Task
From the data underneath, reproduce exactly the stretch that begins at the line with "하는 문서를 나타냅니다.|" and ends after the line with "내의 위치를 나타냅니다.|".

Document images with source code
☆ ☆ ☆ ☆ ☆ ☆ ☆
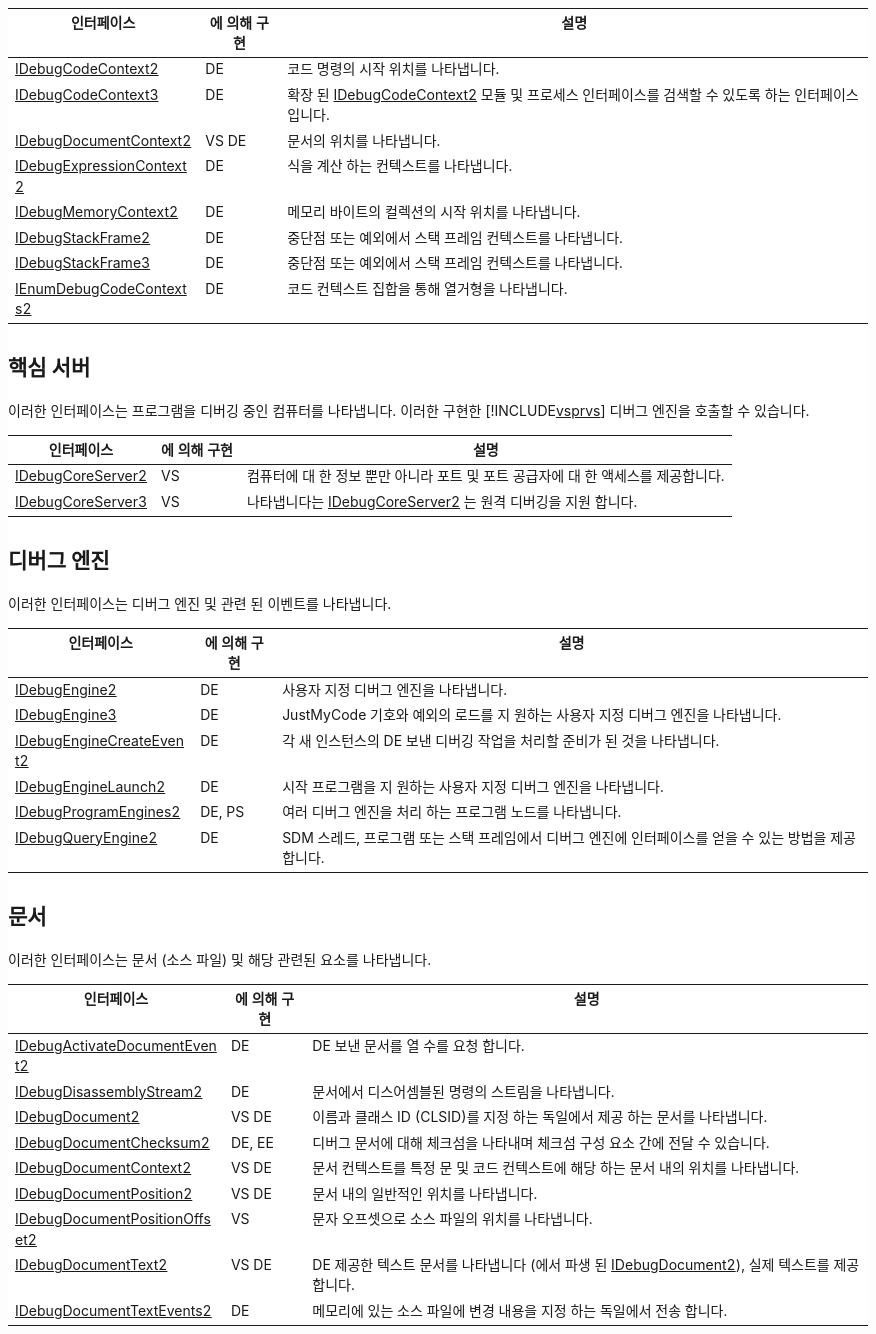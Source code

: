 |인터페이스|에 의해 구현|설명|  
|---------------|--------------------|-----------------|  
|[IDebugCodeContext2](../../../extensibility/debugger/reference/idebugcodecontext2.md)|DE|코드 명령의 시작 위치를 나타냅니다.|  
|[IDebugCodeContext3](../../../extensibility/debugger/reference/idebugcodecontext3.md)|DE|확장 된 [IDebugCodeContext2](../../../extensibility/debugger/reference/idebugcodecontext2.md) 모듈 및 프로세스 인터페이스를 검색할 수 있도록 하는 인터페이스입니다.|  
|[IDebugDocumentContext2](../../../extensibility/debugger/reference/idebugdocumentcontext2.md)|VS DE|문서의 위치를 나타냅니다.|  
|[IDebugExpressionContext2](../../../extensibility/debugger/reference/idebugexpressioncontext2.md)|DE|식을 계산 하는 컨텍스트를 나타냅니다.|  
|[IDebugMemoryContext2](../../../extensibility/debugger/reference/idebugmemorycontext2.md)|DE|메모리 바이트의 컬렉션의 시작 위치를 나타냅니다.|  
|[IDebugStackFrame2](../../../extensibility/debugger/reference/idebugstackframe2.md)|DE|중단점 또는 예외에서 스택 프레임 컨텍스트를 나타냅니다.|  
|[IDebugStackFrame3](../../../extensibility/debugger/reference/idebugstackframe3.md)|DE|중단점 또는 예외에서 스택 프레임 컨텍스트를 나타냅니다.|  
|[IEnumDebugCodeContexts2](../../../extensibility/debugger/reference/ienumdebugcodecontexts2.md)|DE|코드 컨텍스트 집합을 통해 열거형을 나타냅니다.|  
  
##  <a name="CoreServer"></a> 핵심 서버  
 이러한 인터페이스는 프로그램을 디버깅 중인 컴퓨터를 나타냅니다. 이러한 구현한 [!INCLUDE[vsprvs](../../../includes/vsprvs-md.md)] 디버그 엔진을 호출할 수 있습니다.  
  
|인터페이스|에 의해 구현|설명|  
|---------------|--------------------|-----------------|  
|[IDebugCoreServer2](../../../extensibility/debugger/reference/idebugcoreserver2.md)|VS|컴퓨터에 대 한 정보 뿐만 아니라 포트 및 포트 공급자에 대 한 액세스를 제공합니다.|  
|[IDebugCoreServer3](../../../extensibility/debugger/reference/idebugcoreserver3.md)|VS|나타냅니다는 [IDebugCoreServer2](../../../extensibility/debugger/reference/idebugcoreserver2.md) 는 원격 디버깅을 지원 합니다.|  
  
##  <a name="DebugEngines"></a> 디버그 엔진  
 이러한 인터페이스는 디버그 엔진 및 관련 된 이벤트를 나타냅니다.  
  
|인터페이스|에 의해 구현|설명|  
|---------------|--------------------|-----------------|  
|[IDebugEngine2](../../../extensibility/debugger/reference/idebugengine2.md)|DE|사용자 지정 디버그 엔진을 나타냅니다.|  
|[IDebugEngine3](../../../extensibility/debugger/reference/idebugengine3.md)|DE|JustMyCode 기호와 예외의 로드를 지 원하는 사용자 지정 디버그 엔진을 나타냅니다.|  
|[IDebugEngineCreateEvent2](../../../extensibility/debugger/reference/idebugenginecreateevent2.md)|DE|각 새 인스턴스의 DE 보낸 디버깅 작업을 처리할 준비가 된 것을 나타냅니다.|  
|[IDebugEngineLaunch2](../../../extensibility/debugger/reference/idebugenginelaunch2.md)|DE|시작 프로그램을 지 원하는 사용자 지정 디버그 엔진을 나타냅니다.|  
|[IDebugProgramEngines2](../../../extensibility/debugger/reference/idebugprogramengines2.md)|DE, PS|여러 디버그 엔진을 처리 하는 프로그램 노드를 나타냅니다.|  
|[IDebugQueryEngine2](../../../extensibility/debugger/reference/idebugqueryengine2.md)|DE|SDM 스레드, 프로그램 또는 스택 프레임에서 디버그 엔진에 인터페이스를 얻을 수 있는 방법을 제공 합니다.|  
  
##  <a name="Documents"></a> 문서  
 이러한 인터페이스는 문서 (소스 파일) 및 해당 관련된 요소를 나타냅니다.  
  
|인터페이스|에 의해 구현|설명|  
|---------------|--------------------|-----------------|  
|[IDebugActivateDocumentEvent2](../../../extensibility/debugger/reference/idebugactivatedocumentevent2.md)|DE|DE 보낸 문서를 열 수를 요청 합니다.|  
|[IDebugDisassemblyStream2](../../../extensibility/debugger/reference/idebugdisassemblystream2.md)|DE|문서에서 디스어셈블된 명령의 스트림을 나타냅니다.|  
|[IDebugDocument2](../../../extensibility/debugger/reference/idebugdocument2.md)|VS DE|이름과 클래스 ID (CLSID)를 지정 하는 독일에서 제공 하는 문서를 나타냅니다.|  
|[IDebugDocumentChecksum2](../../../extensibility/debugger/reference/idebugdocumentchecksum2.md)|DE, EE|디버그 문서에 대해 체크섬을 나타내며 체크섬 구성 요소 간에 전달 수 있습니다.|  
|[IDebugDocumentContext2](../../../extensibility/debugger/reference/idebugdocumentcontext2.md)|VS DE|문서 컨텍스트를 특정 문 및 코드 컨텍스트에 해당 하는 문서 내의 위치를 나타냅니다.|  
|[IDebugDocumentPosition2](../../../extensibility/debugger/reference/idebugdocumentposition2.md)|VS DE|문서 내의 일반적인 위치를 나타냅니다.|  
|[IDebugDocumentPositionOffset2](../../../extensibility/debugger/reference/idebugdocumentpositionoffset2.md)|VS|문자 오프셋으로 소스 파일의 위치를 나타냅니다.|  
|[IDebugDocumentText2](../../../extensibility/debugger/reference/idebugdocumenttext2.md)|VS DE|DE 제공한 텍스트 문서를 나타냅니다 (에서 파생 된 [IDebugDocument2](../../../extensibility/debugger/reference/idebugdocument2.md)), 실제 텍스트를 제공 합니다.|  
|[IDebugDocumentTextEvents2](../../../extensibility/debugger/reference/idebugdocumenttextevents2.md)|DE|메모리에 있는 소스 파일에 변경 내용을 지정 하는 독일에서 전송 합니다.|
☆ ☆ ☆ ☆ ☆ ☆ ☆
Solution to this problem
|[IDebugDocument2](../../../extensibility/debugger/reference/idebugdocument2.md)|VS DE|이름과 클래스 ID (CLSID)를 지정 하는 독일에서 제공 하는 문서를 나타냅니다.|  
|[IDebugDocumentChecksum2](../../../extensibility/debugger/reference/idebugdocumentchecksum2.md)|DE, EE|디버그 문서에 대해 체크섬을 나타내며 체크섬 구성 요소 간에 전달 수 있습니다.|  
|[IDebugDocumentContext2](../../../extensibility/debugger/reference/idebugdocumentcontext2.md)|VS DE|문서 컨텍스트를 특정 문 및 코드 컨텍스트에 해당 하는 문서 내의 위치를 나타냅니다.|  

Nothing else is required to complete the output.